Indonesia and the United States have signed the Agreement toward a New Golden Age US–Indonesia Alliance. One of the most discussed points is the reported exception related to halal certification for U.S. products. The government has since clarified that foreign products entering Indonesia must still obtain halal certification and display halal labels, whether issued by recognized halal institutions in the United States or by Indonesian authorities.
However, the core issue is not whether U.S. products are halal.
The real concern arises when halal regulations begin to feature in international trade negotiations. In other words, halal obligations risk being treated as components of trade agreements rather than as sovereign regulatory mandates.
This matters because the halal economy is not marginal. The global halal market is projected to reach approximately USD 1.3 trillion, or around IDR 20,670 trillion, by 2025.
At the same time, Indonesia currently ranks third in the global halal industry ecosystem and is home to the largest Muslim population in the world. Structurally, this gives Indonesia a significant opportunity to position itself as a global production and export hub for halal products.
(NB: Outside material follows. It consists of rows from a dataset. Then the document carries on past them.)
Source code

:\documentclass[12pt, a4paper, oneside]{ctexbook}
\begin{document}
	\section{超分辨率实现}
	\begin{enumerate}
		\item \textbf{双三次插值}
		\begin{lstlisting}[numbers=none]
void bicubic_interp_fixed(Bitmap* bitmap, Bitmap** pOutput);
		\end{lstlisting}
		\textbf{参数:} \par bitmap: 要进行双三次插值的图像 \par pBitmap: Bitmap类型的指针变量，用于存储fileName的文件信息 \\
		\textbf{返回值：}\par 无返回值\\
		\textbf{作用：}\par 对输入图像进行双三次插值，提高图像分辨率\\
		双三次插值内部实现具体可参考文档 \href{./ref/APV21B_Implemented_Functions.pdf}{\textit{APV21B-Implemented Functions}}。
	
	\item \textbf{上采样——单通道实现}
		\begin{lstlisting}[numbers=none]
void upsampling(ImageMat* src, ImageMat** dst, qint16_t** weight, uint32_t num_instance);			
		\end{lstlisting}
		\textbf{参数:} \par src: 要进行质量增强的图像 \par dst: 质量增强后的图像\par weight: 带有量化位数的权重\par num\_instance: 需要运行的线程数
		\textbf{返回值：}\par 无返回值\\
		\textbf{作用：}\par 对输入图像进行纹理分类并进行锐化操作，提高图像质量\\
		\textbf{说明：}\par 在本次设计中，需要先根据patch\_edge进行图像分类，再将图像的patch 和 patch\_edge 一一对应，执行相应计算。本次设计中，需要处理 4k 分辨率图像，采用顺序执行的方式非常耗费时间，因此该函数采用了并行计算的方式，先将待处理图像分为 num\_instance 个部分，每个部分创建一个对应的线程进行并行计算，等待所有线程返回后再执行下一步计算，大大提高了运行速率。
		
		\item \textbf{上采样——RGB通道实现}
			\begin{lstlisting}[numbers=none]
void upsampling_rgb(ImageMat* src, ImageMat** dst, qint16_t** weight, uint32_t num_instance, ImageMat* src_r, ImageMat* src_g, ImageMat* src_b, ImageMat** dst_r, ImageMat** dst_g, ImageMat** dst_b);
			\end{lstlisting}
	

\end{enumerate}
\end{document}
That opportunity weakens if Indonesia primarily functions as a market. In practical terms, this means halal products from various countries enter to meet domestic demand, while the local halal industry does not develop as robustly as it could.
This leads to a critical question: if halal certification becomes part of trade negotiations, will the obligation continue to apply equally to all products? Or will Indonesia gradually become a destination market for foreign products that already carry halal labels from their home countries?
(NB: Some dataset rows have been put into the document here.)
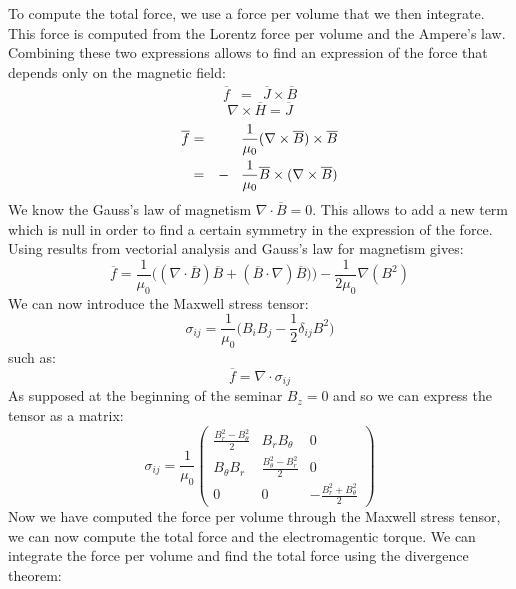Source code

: To compute the total force, we use a force per volume that we then integrate. This force is computed from the Lorentz force per volume and the Ampere's law. Combining these two expressions allows to find an expression of the force that depends only on the magnetic field:
\begin{eqnarray*}
\overline{f} &=&  \overline{J} \times \overline{B}
\end{eqnarray*}
\begin{equation*}
\nabla \times \overline{H} = \overline{J} 
\end{equation*}
\begin{eqnarray*}
\overline{f} &=& \frac{1}{\mu_0} (\nabla \times \overline{B}) \times \overline{B}\\
 &=& -\hspace{3mm}\frac{1}{\mu_0} \overline{B}\times  (\nabla \times \overline{B}) 
\end{eqnarray*}
We know the Gauss's law of magnetism $\nabla \cdot \overline{B} = 0$. This allows to add a new term which is null in order to find a certain symmetry in the expression of the force. Using results from vectorial analysis and Gauss's law for magnetism gives:
\begin{equation*}
\overline{f} = \frac{1}{\mu_0} \Big((\nabla \cdot \overline{B}) \overline{B}   + (\overline{B} \cdot \nabla) \overline{B}  ) \Big) - \frac{1}{2\mu_0} \nabla(B^2)
\end{equation*}
We can now introduce the Maxwell stress tensor:
\begin{equation*}
 \sigma_{ij} = \frac{1}{\mu_0} \Big(B_i B_j - \frac{1}{2} \delta_{ij} B^2 \Big)
\end{equation*}
such as:
\begin{equation*}
\overline{f} = \nabla \cdot \sigma_{ij}
\end{equation*}
As supposed at the beginning of the seminar $ B_z = 0$ and so we can express the tensor as a matrix:
\[ \sigma_{ij} =  \frac{1}{\mu_0}\left( \begin{array}{ccc}
\frac{B_{r}^{2}-B_{\theta}^{2}}{2} & B_{r}B_{\theta}& 0 \\
B_{\theta} B_{r} &  \frac{B_{\theta}^{2}-B_{r}^{2}}{2} &  0 \\
0 & 0  & -\frac{B_{r}^{2}+B_{\theta}^{2}}{2} \end{array} \right) \]
Now we have computed the force per volume through the Maxwell stress tensor, we can now compute the total force and the electromagentic torque. We can integrate the force per volume and find the total force using the divergence theorem:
Indonesia already has a clear legal foundation through Undang-Undang Nomor 33 Tahun 2014 tentang Jaminan Produk Halal, implemented by Badan Penyelenggara Jaminan Produk Halal (BPJPH). The principle has been firm: halal certification is a form of consumer protection and a state obligation, not merely a commercial option.
Yet in global trade practice, the approach can shift. When halal standards are discussed within trade agreements, their status may gradually move from regulatory requirement to market preference. In such a scenario, foreign products continue to enter the market, while halal labeling functions primarily as a value proposition to attract Muslim consumers in Indonesia.
If policy direction evolves this way, Indonesia indirectly positions itself as a market for global halal products rather than as a leading industry player. This is particularly significant given Indonesia’s demographic advantage and its potential to become both a production center and an exporter of halal goods.
Ultimately, what is at stake is not simplythe certification procedure. It is Indonesia’s position within the global halal economy. Will the country lead the industry and shape its standards, or will it serve primarily as a large consumer base for halal products produced elsewhere?
This issue is equally important for local businesses. For them, halal certification is not merely a label. It involves audits, raw material adjustments, production changes, periodic documentation updates, and associated costs. If imported products are perceived to receive greater flexibility, the debate moves beyond religion and into the realm of competitive fairness.
When halal policy repeatedly becomes part of trade transactions, Indonesia risks drifting toward the role of market rather than industry leader. The strategic choice lies in whether halal remains a firm regulatory pillar or becomes a negotiable trade variable.